Construction work at the 800MW Clarke Creek wind farm in eastern Australia has been temporarily halted due to reported safety concerns. 

Renewable energy company Squadron Energy, owned by mining boss Andrew “Twiggy” Forest, announced the brief pause during the handover of project responsibilities from CWP Renewables, which Squadron Energy acquired last year.

Reports say safety issues have led to multiple shutdowns since construction began in July 2021. 

Concerns included incidents such as a traffic control vehicle veering off a road and a small crane narrowly missing a worker.
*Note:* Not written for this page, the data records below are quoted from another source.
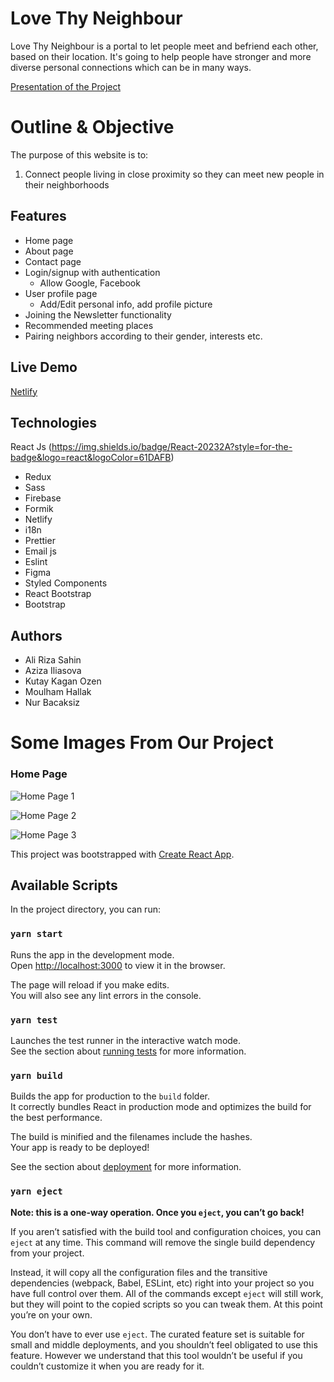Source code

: # Love Thy Neighbour 

Love Thy Neighbour is a portal to let people meet and befriend each other, based on their location. It's going to help people have stronger and more diverse personal connections which can be in many ways.

[Presentation of the Project](https://drive.google.com/file/d/1wHyfIhurV-46E0Xa0I0flvUIVIZlraa7/view?usp=sharing)


# Outline & Objective

The purpose of this website is to:
1. Connect people living in close proximity so they can meet new people in their neighborhoods 

## Features

+ Home page
+ About page
+ Contact page
+ Login/signup with authentication
    + Allow Google, Facebook
+ User profile page
    + Add/Edit personal info, add profile picture 
+ Joining the Newsletter functionality
+ Recommended meeting places
+ Pairing neighbors according to their gender, interests etc.

## Live Demo

[Netlify](https://lovethyneighbor.netlify.app/)

## Technologies

React Js (https://img.shields.io/badge/React-20232A?style=for-the-badge&logo=react&logoColor=61DAFB) 
- Redux
- Sass
- Firebase
- Formik
- Netlify
- i18n
- Prettier
- Email js
- Eslint
- Figma
- Styled Components
- React Bootstrap
- Bootstrap


## Authors

- Ali Riza Sahin
- Aziza Iliasova
- Kutay Kagan Ozen
- Moulham Hallak
- Nur Bacaksiz

# Some Images From Our Project

### Home Page 
![Home Page 1](https://user-images.githubusercontent.com/79417435/131257179-c3f3fd10-10c5-4645-92be-2328fadc2ecc.png)

![Home Page 2](https://user-images.githubusercontent.com/79417435/131257425-5b5ac570-bbe7-465a-b839-563ac0b649be.png)

![Home Page 3](https://user-images.githubusercontent.com/79417435/131257375-f8a7caac-696b-4499-8b3a-d64c1820c533.png)


This project was bootstrapped with [Create React App](https://github.com/facebook/create-react-app).

## Available Scripts

In the project directory, you can run:

### `yarn start`

Runs the app in the development mode.<br />
Open [http://localhost:3000](http://localhost:3000) to view it in the browser.

The page will reload if you make edits.<br />
You will also see any lint errors in the console.

### `yarn test`

Launches the test runner in the interactive watch mode.<br />
See the section about [running tests](https://facebook.github.io/create-react-app/docs/running-tests) for more information.

### `yarn build`

Builds the app for production to the `build` folder.<br />
It correctly bundles React in production mode and optimizes the build for the best performance.

The build is minified and the filenames include the hashes.<br />
Your app is ready to be deployed!

See the section about [deployment](https://facebook.github.io/create-react-app/docs/deployment) for more information.

### `yarn eject`

**Note: this is a one-way operation. Once you `eject`, you can’t go back!**

If you aren’t satisfied with the build tool and configuration choices, you can `eject` at any time. This command will remove the single build dependency from your project.

Instead, it will copy all the configuration files and the transitive dependencies (webpack, Babel, ESLint, etc) right into your project so you have full control over them. All of the commands except `eject` will still work, but they will point to the copied scripts so you can tweak them. At this point you’re on your own.

You don’t have to ever use `eject`. The curated feature set is suitable for small and middle deployments, and you shouldn’t feel obligated to use this feature. However we understand that this tool wouldn’t be useful if you couldn’t customize it when you are ready for it.

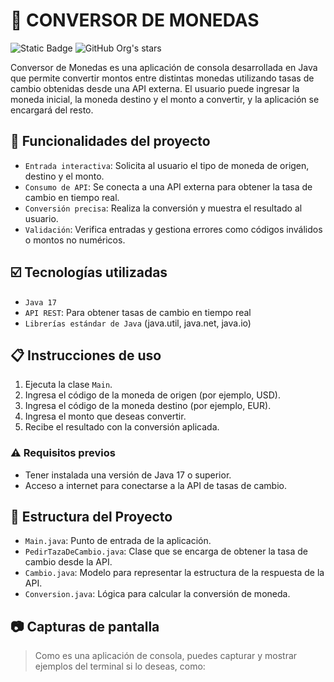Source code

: # :money_with_wings: CONVERSOR DE MONEDAS

![Static Badge](https://img.shields.io/badge/STATUS-FINALIZADO-green)
![GitHub Org's stars](https://img.shields.io/github/stars/YeissonSteven?style=social)

Conversor de Monedas es una aplicación de consola desarrollada en Java que permite convertir montos entre distintas monedas utilizando tasas de cambio obtenidas desde una API externa. El usuario puede ingresar la moneda inicial, la moneda destino y el monto a convertir, y la aplicación se encargará del resto.

## :hammer: Funcionalidades del proyecto

- `Entrada interactiva`: Solicita al usuario el tipo de moneda de origen, destino y el monto.
- `Consumo de API`: Se conecta a una API externa para obtener la tasa de cambio en tiempo real.
- `Conversión precisa`: Realiza la conversión y muestra el resultado al usuario.
- `Validación`: Verifica entradas y gestiona errores como códigos inválidos o montos no numéricos.

## :ballot_box_with_check: Tecnologías utilizadas

- `Java 17`
- `API REST`: Para obtener tasas de cambio en tiempo real
- `Librerías estándar de Java` (java.util, java.net, java.io)

## :clipboard: Instrucciones de uso

1. Ejecuta la clase `Main`.
2. Ingresa el código de la moneda de origen (por ejemplo, USD).
3. Ingresa el código de la moneda destino (por ejemplo, EUR).
4. Ingresa el monto que deseas convertir.
5. Recibe el resultado con la conversión aplicada.

### :warning: Requisitos previos

- Tener instalada una versión de Java 17 o superior.
- Acceso a internet para conectarse a la API de tasas de cambio.

## :file_folder: Estructura del Proyecto

- `Main.java`: Punto de entrada de la aplicación.
- `PedirTazaDeCambio.java`: Clase que se encarga de obtener la tasa de cambio desde la API.
- `Cambio.java`: Modelo para representar la estructura de la respuesta de la API.
- `Conversion.java`: Lógica para calcular la conversión de moneda.

## :camera: Capturas de pantalla

> Como es una aplicación de consola, puedes capturar y mostrar ejemplos del terminal si lo deseas, como:
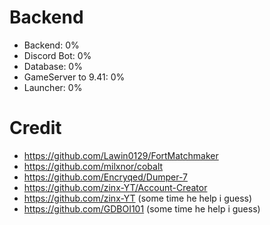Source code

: # Backend
- Backend: 0%
- Discord Bot: 0%
- Database: 0%
- GameServer to 9.41: 0%
- Launcher: 0%
# Credit
- https://github.com/Lawin0129/FortMatchmaker
- https://github.com/milxnor/cobalt
- https://github.com/Encryqed/Dumper-7
- https://github.com/zinx-YT/Account-Creator
- https://github.com/zinx-YT (some time he help i guess)
- https://github.com/GDBOI101 (some time he help i guess)
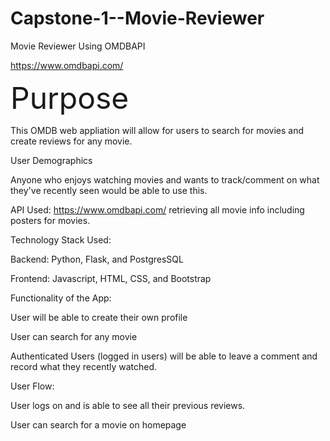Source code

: # Capstone-1--Movie-Reviewer
Movie Reviewer Using OMDBAPI

https://www.omdbapi.com/


<font size= "20"> Purpose </font>

This OMDB web appliation will allow for users to search for movies and create reviews for any movie. 

User Demographics

Anyone who enjoys watching movies and wants to track/comment on what they've recently seen would be able to use this.

API Used:
https://www.omdbapi.com/  retrieving all movie info including posters for movies.

Technology Stack Used:

Backend: Python, Flask, and PostgresSQL

Frontend:  Javascript, HTML, CSS, and Bootstrap

Functionality of the App:

User will be able to create their own profile

User can search for any movie

Authenticated Users (logged in users) will be able to leave a comment and record what they recently watched.

User Flow:

User logs on and is able to see all their previous reviews.

User can search for a movie on homepage
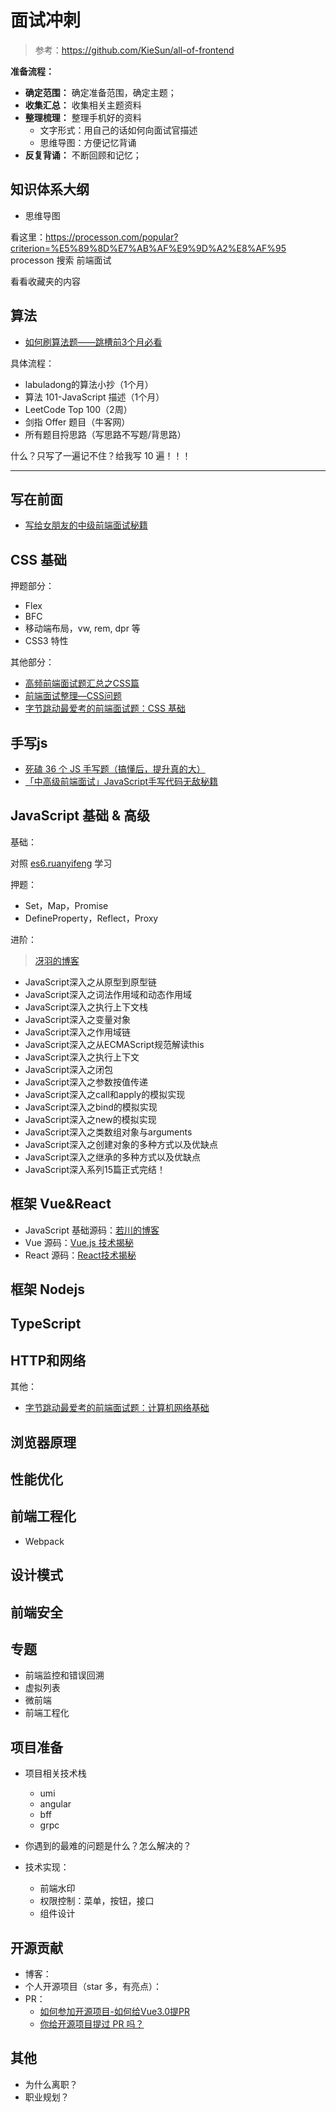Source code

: # 面试冲刺

> 参考：https://github.com/KieSun/all-of-frontend

**准备流程：**

- **确定范围：** 确定准备范围，确定主题；
- **收集汇总：** 收集相关主题资料
- **整理梳理：** 整理手机好的资料
  - 文字形式：用自己的话如何向面试官描述
  - 思维导图：方便记忆背诵
- **反复背诵：** 不断回顾和记忆；


## 知识体系大纲

- 思维导图

看这里：https://processon.com/popular?criterion=%E5%89%8D%E7%AB%AF%E9%9D%A2%E8%AF%95 processon 搜索 前端面试

看看收藏夹的内容

## 算法

- [如何刷算法题——跳槽前3个月必看](https://zhuanlan.zhihu.com/p/393018866)

具体流程：

- labuladong的算法小抄（1个月）
- 算法 101-JavaScript 描述（1个月）
- LeetCode Top 100（2周）
- 剑指 Offer 题目（牛客网）
- 所有题目捋思路（写思路不写题/背思路）

什么？只写了一遍记不住？给我写 10 遍！！！

-----

## 写在前面

- [写给女朋友的中级前端面试秘籍](https://juejin.cn/post/6844904115428917255)

## CSS 基础

押题部分：

- Flex
- BFC
- 移动端布局，vw, rem, dpr 等
- CSS3 特性

其他部分：

- [高频前端面试题汇总之CSS篇](https://juejin.cn/post/6905539198107942919)
- [前端面试整理—CSS问题](https://zhuanlan.zhihu.com/p/75937487)
- [字节跳动最爱考的前端面试题：CSS 基础](https://juejin.cn/post/6936913689115099143)

## 手写js

- [死磕 36 个 JS 手写题（搞懂后，提升真的大）](https://juejin.cn/post/6946022649768181774)
- [「中高级前端面试」JavaScript手写代码无敌秘籍](https://juejin.cn/post/6844903809206976520#heading-16)

## JavaScript 基础 & 高级

基础：

对照 [es6.ruanyifeng](https://es6.ruanyifeng.com/) 学习

押题：

- Set，Map，Promise
- DefineProperty，Reflect，Proxy

进阶：

> [冴羽的博客](https://github.com/mqyqingfeng/Blog)

- JavaScript深入之从原型到原型链
- JavaScript深入之词法作用域和动态作用域
- JavaScript深入之执行上下文栈
- JavaScript深入之变量对象
- JavaScript深入之作用域链
- JavaScript深入之从ECMAScript规范解读this
- JavaScript深入之执行上下文
- JavaScript深入之闭包
- JavaScript深入之参数按值传递
- JavaScript深入之call和apply的模拟实现
- JavaScript深入之bind的模拟实现
- JavaScript深入之new的模拟实现
- JavaScript深入之类数组对象与arguments
- JavaScript深入之创建对象的多种方式以及优缺点
- JavaScript深入之继承的多种方式以及优缺点
- JavaScript深入系列15篇正式完结！




## 框架 Vue&React

- JavaScript 基础源码：[若川的博客](https://lxchuan12.gitee.io/)
- Vue 源码：[Vue.js 技术揭秘](https://ustbhuangyi.github.io/vue-analysis/)
- React 源码：[React技术揭秘](https://react.iamkasong.com)

## 框架 Nodejs

## TypeScript
## HTTP和网络


其他：

- [字节跳动最爱考的前端面试题：计算机网络基础](https://juejin.cn/post/6939691851746279437)

## 浏览器原理
## 性能优化
## 前端工程化

- Webpack


## 设计模式
## 前端安全


## 专题

- 前端监控和错误回溯
- 虚拟列表
- 微前端
- 前端工程化
## 项目准备

- 项目相关技术栈
  - umi
  - angular
  - bff
  - grpc

- 你遇到的最难的问题是什么？怎么解决的？
- 技术实现：
  - 前端水印
  - 权限控制：菜单，按钮，接口
  - 组件设计



## 开源贡献

- 博客：
- 个人开源项目（star 多，有亮点）：
- PR：
  - [如何参加开源项目-如何给Vue3.0提PR](https://juejin.cn/post/6844904191744278542#heading-2)
  - [你给开源项目提过 PR 吗？](https://juejin.cn/post/6992740541939056677)

## 其他

- 为什么离职？
- 职业规划？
Despite these incidents, insiders allegedly say the site does not appear inherently unsafe.

Squadron Energy's CEO, Jason Willoughby, has acknowledged the safety concerns.

He says the company is conducting a comprehensive project management review to ensure best practices in areas such as biodiversity, safety, and cultural heritage plans. 

Willoughby insists worker safety remains a top priority for Squadron Energy.

The Clarke Creek wind farm, slated to go live in 2025, will be equipped with turbines supplied by Chinese manufacturer Goldwind. 

The temporary work stoppage is not expected to affect the project's delivery timeframe, and existing contractors are anticipated to return once the review is complete.

Squadron Energy is taking over the management of the Clarke Creek project from Windlab, the previous project manager.

The Clarke Creek wind farm, with a total capacity of 800MW, is among the largest renewable energy projects in the southern hemisphere. 

The project aims to start exporting electricity by 2025 and has a 15-year power purchase agreement with the Queensland state-owned energy company Stanwell Corporation.